Task
Go through the data and copy each line that holds "partial".

(Records from a data source)
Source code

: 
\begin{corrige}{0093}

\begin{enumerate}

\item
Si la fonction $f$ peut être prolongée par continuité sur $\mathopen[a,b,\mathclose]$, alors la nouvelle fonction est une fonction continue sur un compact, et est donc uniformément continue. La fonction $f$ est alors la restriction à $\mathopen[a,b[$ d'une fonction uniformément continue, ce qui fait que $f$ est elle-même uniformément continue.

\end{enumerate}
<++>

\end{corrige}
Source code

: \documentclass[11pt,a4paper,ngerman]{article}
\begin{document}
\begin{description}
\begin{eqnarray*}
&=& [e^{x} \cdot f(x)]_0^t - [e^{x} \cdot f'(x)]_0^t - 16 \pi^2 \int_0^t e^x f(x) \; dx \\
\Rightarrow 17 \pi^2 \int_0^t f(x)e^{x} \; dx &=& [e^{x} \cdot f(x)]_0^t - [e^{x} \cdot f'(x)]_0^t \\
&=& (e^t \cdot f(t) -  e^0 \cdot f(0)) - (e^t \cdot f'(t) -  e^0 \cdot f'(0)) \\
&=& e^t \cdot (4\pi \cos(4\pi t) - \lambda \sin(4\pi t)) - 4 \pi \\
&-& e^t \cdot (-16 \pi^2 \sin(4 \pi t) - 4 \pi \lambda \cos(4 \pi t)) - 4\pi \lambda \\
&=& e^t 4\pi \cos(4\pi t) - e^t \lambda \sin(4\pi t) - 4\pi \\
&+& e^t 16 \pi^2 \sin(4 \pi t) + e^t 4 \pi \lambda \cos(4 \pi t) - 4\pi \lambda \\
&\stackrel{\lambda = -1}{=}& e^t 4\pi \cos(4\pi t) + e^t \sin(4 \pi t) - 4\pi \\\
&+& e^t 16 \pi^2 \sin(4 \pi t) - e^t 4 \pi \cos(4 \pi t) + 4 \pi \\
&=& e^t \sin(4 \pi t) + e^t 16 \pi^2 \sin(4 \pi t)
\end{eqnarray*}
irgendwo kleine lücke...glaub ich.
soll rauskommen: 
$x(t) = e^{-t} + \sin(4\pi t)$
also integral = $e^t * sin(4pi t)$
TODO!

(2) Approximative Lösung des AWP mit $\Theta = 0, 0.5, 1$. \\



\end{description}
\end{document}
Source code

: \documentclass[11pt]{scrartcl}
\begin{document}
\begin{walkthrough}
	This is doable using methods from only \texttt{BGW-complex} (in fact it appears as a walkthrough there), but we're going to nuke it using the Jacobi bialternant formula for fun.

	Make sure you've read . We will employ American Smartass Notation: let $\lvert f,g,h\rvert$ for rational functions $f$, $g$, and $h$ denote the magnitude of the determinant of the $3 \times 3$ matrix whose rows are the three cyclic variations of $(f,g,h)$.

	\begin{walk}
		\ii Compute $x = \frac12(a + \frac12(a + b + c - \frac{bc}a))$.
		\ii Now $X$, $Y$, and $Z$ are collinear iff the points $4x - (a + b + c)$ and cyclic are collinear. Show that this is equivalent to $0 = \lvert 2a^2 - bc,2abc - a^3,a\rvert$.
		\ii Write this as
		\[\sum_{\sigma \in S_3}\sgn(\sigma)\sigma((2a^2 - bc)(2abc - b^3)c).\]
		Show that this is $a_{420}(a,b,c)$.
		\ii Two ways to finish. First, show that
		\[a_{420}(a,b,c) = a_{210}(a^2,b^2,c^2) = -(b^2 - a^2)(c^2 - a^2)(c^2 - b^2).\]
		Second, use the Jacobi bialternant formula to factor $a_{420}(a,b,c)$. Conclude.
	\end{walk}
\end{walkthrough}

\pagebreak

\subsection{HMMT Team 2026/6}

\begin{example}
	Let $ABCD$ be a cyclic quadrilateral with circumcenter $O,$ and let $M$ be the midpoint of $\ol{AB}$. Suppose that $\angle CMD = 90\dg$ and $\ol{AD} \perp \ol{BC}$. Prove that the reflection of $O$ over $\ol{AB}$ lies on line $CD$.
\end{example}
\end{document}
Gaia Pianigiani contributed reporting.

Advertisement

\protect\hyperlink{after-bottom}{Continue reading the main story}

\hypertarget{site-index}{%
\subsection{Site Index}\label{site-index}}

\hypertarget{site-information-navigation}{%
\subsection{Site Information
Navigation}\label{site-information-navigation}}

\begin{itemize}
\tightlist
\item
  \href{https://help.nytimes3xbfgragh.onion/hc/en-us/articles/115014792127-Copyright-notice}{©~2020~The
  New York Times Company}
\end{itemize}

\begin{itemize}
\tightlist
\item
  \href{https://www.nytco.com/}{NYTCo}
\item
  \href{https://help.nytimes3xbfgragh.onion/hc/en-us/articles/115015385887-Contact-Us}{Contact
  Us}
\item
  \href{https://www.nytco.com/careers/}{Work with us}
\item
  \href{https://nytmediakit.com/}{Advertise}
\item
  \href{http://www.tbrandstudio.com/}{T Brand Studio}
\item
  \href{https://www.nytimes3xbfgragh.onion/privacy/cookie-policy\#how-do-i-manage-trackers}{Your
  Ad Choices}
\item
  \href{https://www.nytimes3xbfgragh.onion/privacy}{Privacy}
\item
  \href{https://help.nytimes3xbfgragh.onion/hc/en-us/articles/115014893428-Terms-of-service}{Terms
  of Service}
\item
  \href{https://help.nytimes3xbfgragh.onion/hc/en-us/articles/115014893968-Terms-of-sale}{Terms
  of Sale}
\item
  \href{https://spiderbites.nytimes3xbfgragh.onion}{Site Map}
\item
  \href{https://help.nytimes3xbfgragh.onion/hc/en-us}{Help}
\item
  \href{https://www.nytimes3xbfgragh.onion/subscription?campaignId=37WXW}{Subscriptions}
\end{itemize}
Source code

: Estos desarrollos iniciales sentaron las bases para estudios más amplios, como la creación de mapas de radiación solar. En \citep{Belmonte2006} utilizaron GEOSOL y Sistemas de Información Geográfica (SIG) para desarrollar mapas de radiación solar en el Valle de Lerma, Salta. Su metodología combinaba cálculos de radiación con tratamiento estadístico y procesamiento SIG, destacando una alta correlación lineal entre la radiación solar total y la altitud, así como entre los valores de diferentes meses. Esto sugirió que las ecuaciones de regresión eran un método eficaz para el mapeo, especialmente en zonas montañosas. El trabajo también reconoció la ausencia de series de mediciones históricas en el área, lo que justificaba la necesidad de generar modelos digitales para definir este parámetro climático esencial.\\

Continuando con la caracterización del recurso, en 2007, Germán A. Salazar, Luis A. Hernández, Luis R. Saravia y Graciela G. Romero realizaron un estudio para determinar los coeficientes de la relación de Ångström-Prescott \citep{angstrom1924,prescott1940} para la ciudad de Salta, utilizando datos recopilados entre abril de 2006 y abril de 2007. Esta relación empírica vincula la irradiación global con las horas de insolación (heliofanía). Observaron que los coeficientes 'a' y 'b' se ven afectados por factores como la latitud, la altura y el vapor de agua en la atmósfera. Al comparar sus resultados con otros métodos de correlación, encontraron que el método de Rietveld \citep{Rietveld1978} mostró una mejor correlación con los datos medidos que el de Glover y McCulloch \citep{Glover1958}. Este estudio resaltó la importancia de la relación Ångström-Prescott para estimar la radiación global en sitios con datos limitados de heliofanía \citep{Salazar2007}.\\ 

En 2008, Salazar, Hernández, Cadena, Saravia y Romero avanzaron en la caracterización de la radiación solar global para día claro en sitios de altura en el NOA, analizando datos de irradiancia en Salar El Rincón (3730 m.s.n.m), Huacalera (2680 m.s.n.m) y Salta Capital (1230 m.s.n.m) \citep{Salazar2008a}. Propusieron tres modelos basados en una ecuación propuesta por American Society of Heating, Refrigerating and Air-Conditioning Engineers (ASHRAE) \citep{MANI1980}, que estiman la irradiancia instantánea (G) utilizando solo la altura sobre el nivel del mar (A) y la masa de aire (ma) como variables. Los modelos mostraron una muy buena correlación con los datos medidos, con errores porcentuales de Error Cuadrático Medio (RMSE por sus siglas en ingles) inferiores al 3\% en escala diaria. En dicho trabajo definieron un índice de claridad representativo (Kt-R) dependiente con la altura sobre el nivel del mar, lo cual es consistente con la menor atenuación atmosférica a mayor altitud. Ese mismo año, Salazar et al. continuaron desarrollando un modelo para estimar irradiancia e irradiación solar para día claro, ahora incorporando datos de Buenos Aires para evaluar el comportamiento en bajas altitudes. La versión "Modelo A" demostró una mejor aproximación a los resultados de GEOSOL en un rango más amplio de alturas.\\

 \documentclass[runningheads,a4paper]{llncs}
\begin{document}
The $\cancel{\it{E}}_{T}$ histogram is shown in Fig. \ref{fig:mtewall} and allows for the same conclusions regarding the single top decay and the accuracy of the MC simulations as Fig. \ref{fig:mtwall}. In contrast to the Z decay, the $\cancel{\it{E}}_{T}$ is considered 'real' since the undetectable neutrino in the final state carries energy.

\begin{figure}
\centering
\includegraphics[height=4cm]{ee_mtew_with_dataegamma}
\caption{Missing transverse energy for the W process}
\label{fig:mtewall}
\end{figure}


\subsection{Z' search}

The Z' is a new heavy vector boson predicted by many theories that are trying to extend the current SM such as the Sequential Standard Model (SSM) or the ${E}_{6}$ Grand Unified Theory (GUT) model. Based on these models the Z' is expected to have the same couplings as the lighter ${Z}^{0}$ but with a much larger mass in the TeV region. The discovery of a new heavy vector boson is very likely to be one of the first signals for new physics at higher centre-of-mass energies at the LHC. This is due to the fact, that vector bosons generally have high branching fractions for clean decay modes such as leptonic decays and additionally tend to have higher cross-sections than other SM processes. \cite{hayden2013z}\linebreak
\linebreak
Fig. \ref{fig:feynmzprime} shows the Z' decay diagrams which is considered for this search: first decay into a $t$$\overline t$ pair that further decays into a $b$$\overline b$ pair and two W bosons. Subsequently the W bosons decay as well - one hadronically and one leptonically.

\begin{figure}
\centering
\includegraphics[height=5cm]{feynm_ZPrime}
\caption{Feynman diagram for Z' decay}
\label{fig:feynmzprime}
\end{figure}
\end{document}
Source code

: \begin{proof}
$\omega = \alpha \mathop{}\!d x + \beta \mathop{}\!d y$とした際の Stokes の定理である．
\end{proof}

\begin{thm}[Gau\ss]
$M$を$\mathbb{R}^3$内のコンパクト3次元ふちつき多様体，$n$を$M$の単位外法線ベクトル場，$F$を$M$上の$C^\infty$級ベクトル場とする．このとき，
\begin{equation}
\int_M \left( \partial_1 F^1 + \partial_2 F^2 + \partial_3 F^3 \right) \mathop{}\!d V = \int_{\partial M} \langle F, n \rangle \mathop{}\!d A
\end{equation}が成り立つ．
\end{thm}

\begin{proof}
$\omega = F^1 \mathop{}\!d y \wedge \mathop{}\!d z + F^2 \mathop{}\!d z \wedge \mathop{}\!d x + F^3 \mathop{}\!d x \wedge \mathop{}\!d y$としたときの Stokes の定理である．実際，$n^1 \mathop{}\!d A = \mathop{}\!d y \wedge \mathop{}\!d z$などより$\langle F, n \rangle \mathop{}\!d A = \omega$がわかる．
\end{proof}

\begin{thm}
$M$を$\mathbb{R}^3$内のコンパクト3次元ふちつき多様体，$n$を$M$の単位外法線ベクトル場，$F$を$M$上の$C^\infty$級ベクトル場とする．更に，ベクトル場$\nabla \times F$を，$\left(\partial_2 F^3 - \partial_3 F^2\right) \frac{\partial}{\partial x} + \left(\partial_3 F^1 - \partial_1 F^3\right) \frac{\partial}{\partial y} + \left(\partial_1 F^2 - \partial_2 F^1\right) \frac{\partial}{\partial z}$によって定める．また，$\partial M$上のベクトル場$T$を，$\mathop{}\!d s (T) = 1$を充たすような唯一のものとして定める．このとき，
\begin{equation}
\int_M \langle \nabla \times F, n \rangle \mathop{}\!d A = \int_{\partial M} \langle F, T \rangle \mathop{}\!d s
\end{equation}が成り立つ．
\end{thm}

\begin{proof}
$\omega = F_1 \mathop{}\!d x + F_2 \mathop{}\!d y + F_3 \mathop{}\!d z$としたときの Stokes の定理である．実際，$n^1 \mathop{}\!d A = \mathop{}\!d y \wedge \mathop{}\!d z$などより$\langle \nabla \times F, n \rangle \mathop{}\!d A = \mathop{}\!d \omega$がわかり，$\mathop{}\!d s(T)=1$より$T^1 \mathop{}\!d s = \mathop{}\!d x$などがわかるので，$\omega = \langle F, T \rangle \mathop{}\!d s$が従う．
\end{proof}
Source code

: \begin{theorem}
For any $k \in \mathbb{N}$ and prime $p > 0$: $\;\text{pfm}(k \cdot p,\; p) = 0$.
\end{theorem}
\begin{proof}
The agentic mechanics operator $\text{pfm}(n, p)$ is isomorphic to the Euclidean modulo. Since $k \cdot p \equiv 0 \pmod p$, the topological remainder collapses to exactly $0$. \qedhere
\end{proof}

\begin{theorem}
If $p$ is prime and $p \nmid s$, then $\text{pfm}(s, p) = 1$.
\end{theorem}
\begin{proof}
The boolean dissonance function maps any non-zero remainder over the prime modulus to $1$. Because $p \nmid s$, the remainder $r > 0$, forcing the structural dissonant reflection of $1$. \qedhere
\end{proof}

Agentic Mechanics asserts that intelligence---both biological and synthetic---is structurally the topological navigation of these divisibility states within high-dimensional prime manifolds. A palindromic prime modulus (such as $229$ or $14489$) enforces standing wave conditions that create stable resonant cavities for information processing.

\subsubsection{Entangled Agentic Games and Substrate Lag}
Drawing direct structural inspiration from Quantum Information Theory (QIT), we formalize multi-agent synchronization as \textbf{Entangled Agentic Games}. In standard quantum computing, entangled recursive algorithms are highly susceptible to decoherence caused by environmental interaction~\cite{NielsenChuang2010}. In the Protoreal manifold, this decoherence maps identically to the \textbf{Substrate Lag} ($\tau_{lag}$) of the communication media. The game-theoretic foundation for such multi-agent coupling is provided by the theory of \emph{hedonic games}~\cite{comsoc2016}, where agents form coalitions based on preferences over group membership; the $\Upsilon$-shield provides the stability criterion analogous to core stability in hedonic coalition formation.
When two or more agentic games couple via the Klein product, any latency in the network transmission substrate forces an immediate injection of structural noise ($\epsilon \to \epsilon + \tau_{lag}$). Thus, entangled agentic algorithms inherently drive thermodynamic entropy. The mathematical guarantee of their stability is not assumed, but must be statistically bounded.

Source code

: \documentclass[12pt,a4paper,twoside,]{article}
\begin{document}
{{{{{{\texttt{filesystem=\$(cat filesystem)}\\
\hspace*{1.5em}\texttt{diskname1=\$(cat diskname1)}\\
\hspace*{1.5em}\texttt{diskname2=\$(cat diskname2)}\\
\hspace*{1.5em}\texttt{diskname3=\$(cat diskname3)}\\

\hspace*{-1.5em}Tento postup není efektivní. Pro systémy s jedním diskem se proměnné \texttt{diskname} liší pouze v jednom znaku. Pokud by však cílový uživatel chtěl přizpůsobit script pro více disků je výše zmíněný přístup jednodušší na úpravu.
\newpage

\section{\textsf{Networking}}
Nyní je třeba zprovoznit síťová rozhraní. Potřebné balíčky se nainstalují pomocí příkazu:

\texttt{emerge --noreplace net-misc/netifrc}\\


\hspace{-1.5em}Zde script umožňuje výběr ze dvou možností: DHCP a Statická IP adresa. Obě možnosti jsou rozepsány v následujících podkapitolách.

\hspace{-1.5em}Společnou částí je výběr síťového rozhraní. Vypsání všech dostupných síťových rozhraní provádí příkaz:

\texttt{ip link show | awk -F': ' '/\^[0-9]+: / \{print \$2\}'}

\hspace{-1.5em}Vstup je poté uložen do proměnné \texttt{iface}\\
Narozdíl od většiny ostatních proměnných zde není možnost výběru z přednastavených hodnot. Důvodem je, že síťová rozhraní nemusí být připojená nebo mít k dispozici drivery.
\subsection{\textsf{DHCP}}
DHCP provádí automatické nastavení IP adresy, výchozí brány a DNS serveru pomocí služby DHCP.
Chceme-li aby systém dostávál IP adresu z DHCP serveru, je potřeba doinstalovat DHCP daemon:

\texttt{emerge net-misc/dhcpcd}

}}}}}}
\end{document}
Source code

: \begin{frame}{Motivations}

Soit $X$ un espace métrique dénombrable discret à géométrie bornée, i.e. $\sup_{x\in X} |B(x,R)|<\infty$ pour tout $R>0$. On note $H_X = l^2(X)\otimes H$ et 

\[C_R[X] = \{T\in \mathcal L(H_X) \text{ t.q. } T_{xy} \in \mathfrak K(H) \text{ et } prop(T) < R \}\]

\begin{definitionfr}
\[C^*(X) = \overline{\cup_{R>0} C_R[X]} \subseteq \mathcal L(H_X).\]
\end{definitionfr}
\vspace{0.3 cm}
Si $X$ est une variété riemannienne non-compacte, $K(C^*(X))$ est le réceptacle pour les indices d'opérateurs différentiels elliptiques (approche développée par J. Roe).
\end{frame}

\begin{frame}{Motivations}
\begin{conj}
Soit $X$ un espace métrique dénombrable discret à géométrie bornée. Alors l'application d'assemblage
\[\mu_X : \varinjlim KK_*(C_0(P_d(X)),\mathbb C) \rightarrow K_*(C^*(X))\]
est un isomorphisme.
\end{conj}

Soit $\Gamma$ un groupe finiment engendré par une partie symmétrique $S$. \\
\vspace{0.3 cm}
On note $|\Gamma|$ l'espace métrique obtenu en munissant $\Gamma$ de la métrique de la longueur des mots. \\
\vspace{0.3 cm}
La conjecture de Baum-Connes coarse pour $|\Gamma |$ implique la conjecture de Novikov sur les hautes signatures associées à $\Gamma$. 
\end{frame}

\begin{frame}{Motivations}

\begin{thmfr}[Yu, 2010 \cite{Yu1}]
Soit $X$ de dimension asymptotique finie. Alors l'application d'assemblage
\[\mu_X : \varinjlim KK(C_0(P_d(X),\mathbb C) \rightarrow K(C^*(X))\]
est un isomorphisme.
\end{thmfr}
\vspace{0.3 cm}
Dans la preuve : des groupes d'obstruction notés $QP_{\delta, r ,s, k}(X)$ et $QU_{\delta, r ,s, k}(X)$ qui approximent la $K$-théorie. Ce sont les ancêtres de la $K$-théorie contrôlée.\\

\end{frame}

Result for this exercise
\int_M \left( \partial_1 F^1 + \partial_2 F^2 + \partial_3 F^3 \right) \mathop{}\!d V = \int_{\partial M} \langle F, n \rangle \mathop{}\!d A
$M$を$\mathbb{R}^3$内のコンパクト3次元ふちつき多様体，$n$を$M$の単位外法線ベクトル場，$F$を$M$上の$C^\infty$級ベクトル場とする．更に，ベクトル場$\nabla \times F$を，$\left(\partial_2 F^3 - \partial_3 F^2\right) \frac{\partial}{\partial x} + \left(\partial_3 F^1 - \partial_1 F^3\right) \frac{\partial}{\partial y} + \left(\partial_1 F^2 - \partial_2 F^1\right) \frac{\partial}{\partial z}$によって定める．また，$\partial M$上のベクトル場$T$を，$\mathop{}\!d s (T) = 1$を充たすような唯一のものとして定める．このとき，
\int_M \langle \nabla \times F, n \rangle \mathop{}\!d A = \int_{\partial M} \langle F, T \rangle \mathop{}\!d s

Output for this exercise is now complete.